Beauty in Art
In the modern era of art, beauty is considered by some gallerists, critics and educated art professionals to be a trivial and even a poor criteria for defining a piece of art as “good”. According to some, art should be thought provoking, innovative, shocking or in some way uncomfortable in order to have value. Yet, as humans we enjoy looking at beautiful things.
As artists, beauty silences us. It causes a pause, even if momentary, and a presence. Beauty engages us and we do not want to leave it. In the creating of art and the viewing of art, we are engaged and inattentive to anything else. The art nourishes us visually and internally. The beauty of art is beyond words and even the words we use to describe it are not enough. It is often why as artists, we are at a loss to “describe our work”.
There is a silence in the creation of art. Even if there is music, words, sounds or external stimuli the artist creates from a place where there is patient, meditative, silent knowing. This is when the most authentic work is born. And the beauty we each find in our artwork is unique to us. Is it the way the paint ran down the paper, the feel of the brush stroke, the unexpected mark that you fell in love with, or the feel of the clay in your hands? Whatever it is, it’s enough. It makes us present. It makes us content. It brings us back to the studio again and again. That’s the beauty of the art - in the silence of creating it.

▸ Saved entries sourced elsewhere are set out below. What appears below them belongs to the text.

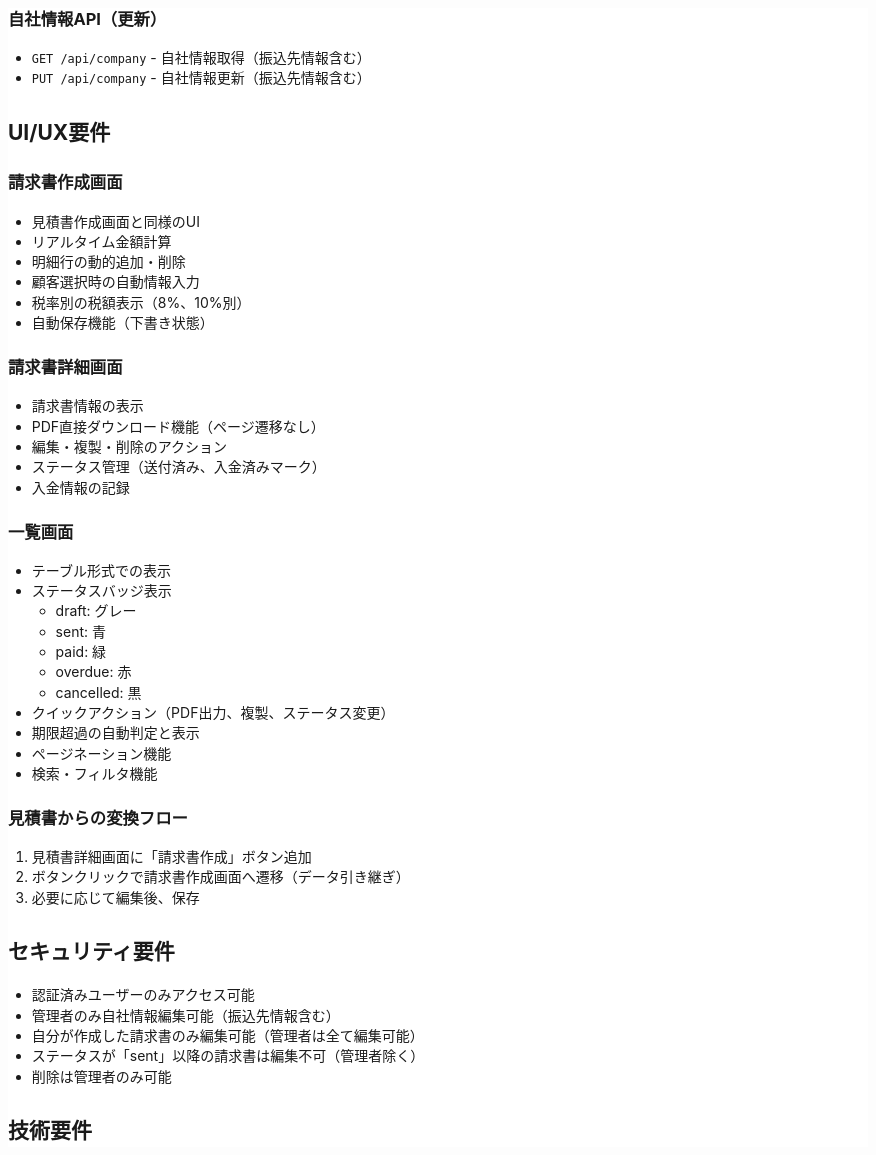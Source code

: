 ### 自社情報API（更新）
- `GET /api/company` - 自社情報取得（振込先情報含む）
- `PUT /api/company` - 自社情報更新（振込先情報含む）

## UI/UX要件

### 請求書作成画面
- 見積書作成画面と同様のUI
- リアルタイム金額計算
- 明細行の動的追加・削除
- 顧客選択時の自動情報入力
- 税率別の税額表示（8%、10%別）
- 自動保存機能（下書き状態）

### 請求書詳細画面
- 請求書情報の表示
- PDF直接ダウンロード機能（ページ遷移なし）
- 編集・複製・削除のアクション
- ステータス管理（送付済み、入金済みマーク）
- 入金情報の記録

### 一覧画面
- テーブル形式での表示
- ステータスバッジ表示
  - draft: グレー
  - sent: 青
  - paid: 緑
  - overdue: 赤
  - cancelled: 黒
- クイックアクション（PDF出力、複製、ステータス変更）
- 期限超過の自動判定と表示
- ページネーション機能
- 検索・フィルタ機能

### 見積書からの変換フロー
1. 見積書詳細画面に「請求書作成」ボタン追加
2. ボタンクリックで請求書作成画面へ遷移（データ引き継ぎ）
3. 必要に応じて編集後、保存

## セキュリティ要件

- 認証済みユーザーのみアクセス可能
- 管理者のみ自社情報編集可能（振込先情報含む）
- 自分が作成した請求書のみ編集可能（管理者は全て編集可能）
- ステータスが「sent」以降の請求書は編集不可（管理者除く）
- 削除は管理者のみ可能

## 技術要件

I have had a few remarkable experiences in my life where I was in a complete bubble of silence. Not just a serene natural setting or a quiet house but, an all encompassing silence. I have been in a room full of 200+ people and should have experienced the roar or everything going on around me all while being completely enveloped in silence. It’s surreal and remarkable because I can count these events on one hand. But, I have also had these moments in my studio. Brush to the paper, artwork pinned to the design wall and unexpected visual surprises that make me smile and say “yeah, that’s why I do this.”